Inflation Dips in June 2025 to 2.1%: What does this mean for markets?

India’s retail inflation just dropped to 2.10% in June, its lowest in over 6 years. For traders and investors alike, this number is much more than a data point — it’s a signal. A signal that liquidity may remain abundant, interest rates may stay low, and consumption could get a further push.

But what exactly is driving this sharp decline in prices? And what does it mean for us in the markets?

What’s Behind the Low Inflation?

1. Food Deflation is Real:
The biggest drag has been food inflation, which actually turned negative — clocking in at -1.06% in June vs +0.99% in May. That’s massive.

What helped?
:white_check_mark: Record wheat harvest
:white_check_mark: Spring pulses production
:white_check_mark: Overall good agri supply
:white_check_mark: Cooling global food prices

2. High Base Effect:
We’re now comparing data against the high inflation years of 2021–2023. That’s making the current numbers look even lower. Economists call this the “base effect.”

3. It’s Not Broad-Based (Yet):
While the headline number is falling, a lot of individual components (like transport and personal care) still show elevated inflation. This divergence matters.

RBI’s Next Move – More Rate Cuts?

In May, the RBI already delivered a surprise 50 bps repo rate cut, bringing it down to 5.5%. With inflation now at just 2.1%, there’s more room for the central bank to continue easing rates.

A note from HSBC predicts inflation may average 2.5% for the next 6 months, assuming monsoons stay favourable. This could further strengthen the case for another 25–50 bps cut by August.

More rate cuts =
:arrow_right: Cheaper loans
:arrow_right: Lower FD returns
:arrow_right: Surge in equity & real estate demand
:arrow_right: Better liquidity in markets

For Traders:

  • Lower inflation + rate cuts = liquidity boost. That means rallies may sustain longer.
  • Watch banking, realty, and auto stocks — these tend to benefit from low-rate cycles.

For Long-Term Investors:

  • Time to revisit your debt fund portfolio. Short-duration funds may outperform.
  • Stay overweight on consumption themes — if inflation stays low, real income rises, and demand rebounds.

For F&O Participants:

  • Lower inflation may suppress volatility — great time for options sellers to benefit from time decay strategies.
  • However, do watch out for unexpected geopolitical or monsoon shocks — they can still spike prices unexpectedly.

While India cools down, the global situation remains slightly more uncertain.

  • India is in tense trade negotiations with the US, ahead of a potential 26% tariff deadline on auto exports.
  • The Centre has warned about commodity price shocks if these tariffs go through.
  • If global prices rise due to tariffs or oil disruptions, our inflation party might be short-lived.
3 Likes

I think this dip in the inflation data has a positive co-relation to onion pricing in our country.

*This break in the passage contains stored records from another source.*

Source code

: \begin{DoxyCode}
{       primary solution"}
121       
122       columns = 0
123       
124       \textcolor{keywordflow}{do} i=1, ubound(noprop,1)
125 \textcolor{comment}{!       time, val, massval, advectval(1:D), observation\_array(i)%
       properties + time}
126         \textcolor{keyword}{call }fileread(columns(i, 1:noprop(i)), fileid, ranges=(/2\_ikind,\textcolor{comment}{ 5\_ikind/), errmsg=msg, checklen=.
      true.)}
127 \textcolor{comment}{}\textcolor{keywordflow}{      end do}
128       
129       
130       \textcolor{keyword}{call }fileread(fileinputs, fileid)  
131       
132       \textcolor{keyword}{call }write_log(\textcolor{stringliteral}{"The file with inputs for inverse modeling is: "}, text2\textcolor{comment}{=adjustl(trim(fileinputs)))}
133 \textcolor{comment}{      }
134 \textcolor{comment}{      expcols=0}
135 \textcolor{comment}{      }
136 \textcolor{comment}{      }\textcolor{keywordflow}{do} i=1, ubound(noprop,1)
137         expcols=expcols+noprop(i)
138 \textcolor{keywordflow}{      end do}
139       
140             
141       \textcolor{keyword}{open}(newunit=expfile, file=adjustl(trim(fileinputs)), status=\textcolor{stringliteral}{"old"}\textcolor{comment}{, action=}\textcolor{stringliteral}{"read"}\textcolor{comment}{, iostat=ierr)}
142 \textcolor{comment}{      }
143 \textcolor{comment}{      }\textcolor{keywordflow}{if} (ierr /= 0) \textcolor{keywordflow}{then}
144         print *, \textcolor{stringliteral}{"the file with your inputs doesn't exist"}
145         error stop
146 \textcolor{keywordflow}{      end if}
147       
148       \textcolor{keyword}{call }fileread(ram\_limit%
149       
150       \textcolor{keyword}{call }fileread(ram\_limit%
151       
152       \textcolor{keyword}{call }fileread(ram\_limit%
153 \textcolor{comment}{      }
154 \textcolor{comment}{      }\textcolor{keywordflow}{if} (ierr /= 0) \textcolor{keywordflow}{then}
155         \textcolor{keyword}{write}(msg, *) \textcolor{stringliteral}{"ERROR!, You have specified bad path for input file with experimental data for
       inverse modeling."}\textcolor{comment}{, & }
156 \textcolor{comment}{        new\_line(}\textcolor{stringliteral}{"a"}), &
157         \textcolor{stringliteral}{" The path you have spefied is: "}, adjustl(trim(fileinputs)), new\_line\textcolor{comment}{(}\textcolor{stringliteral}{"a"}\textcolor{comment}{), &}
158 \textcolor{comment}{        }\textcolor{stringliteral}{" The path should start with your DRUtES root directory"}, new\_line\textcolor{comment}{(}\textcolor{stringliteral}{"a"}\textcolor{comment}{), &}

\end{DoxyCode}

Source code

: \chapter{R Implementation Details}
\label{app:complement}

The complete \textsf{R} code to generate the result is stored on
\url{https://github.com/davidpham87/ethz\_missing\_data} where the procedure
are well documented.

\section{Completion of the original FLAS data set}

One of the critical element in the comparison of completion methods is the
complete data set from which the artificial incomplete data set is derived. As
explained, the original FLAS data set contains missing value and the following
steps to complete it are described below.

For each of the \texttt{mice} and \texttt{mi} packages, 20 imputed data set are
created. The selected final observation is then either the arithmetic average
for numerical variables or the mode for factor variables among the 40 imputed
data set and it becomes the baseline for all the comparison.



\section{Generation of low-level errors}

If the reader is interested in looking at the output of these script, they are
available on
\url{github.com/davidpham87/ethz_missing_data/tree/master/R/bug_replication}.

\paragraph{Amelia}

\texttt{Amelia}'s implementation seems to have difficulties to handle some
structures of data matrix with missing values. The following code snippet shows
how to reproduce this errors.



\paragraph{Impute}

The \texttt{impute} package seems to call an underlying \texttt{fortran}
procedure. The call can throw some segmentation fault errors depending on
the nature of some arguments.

I saw a truck that was spilling onions on the highway and the driver was least bothered to stop and stop the leak, something like it was not worth his time. Also, on the recent grocery shopping, shopping carts full of onions were parked next to the billing counter, and they were encouraged to buy the deal, something like 18 INR per kilogram.

I think the dip in the inflation figures is good for citizens of this country, since a dip might also mean a dip in the grocery bill.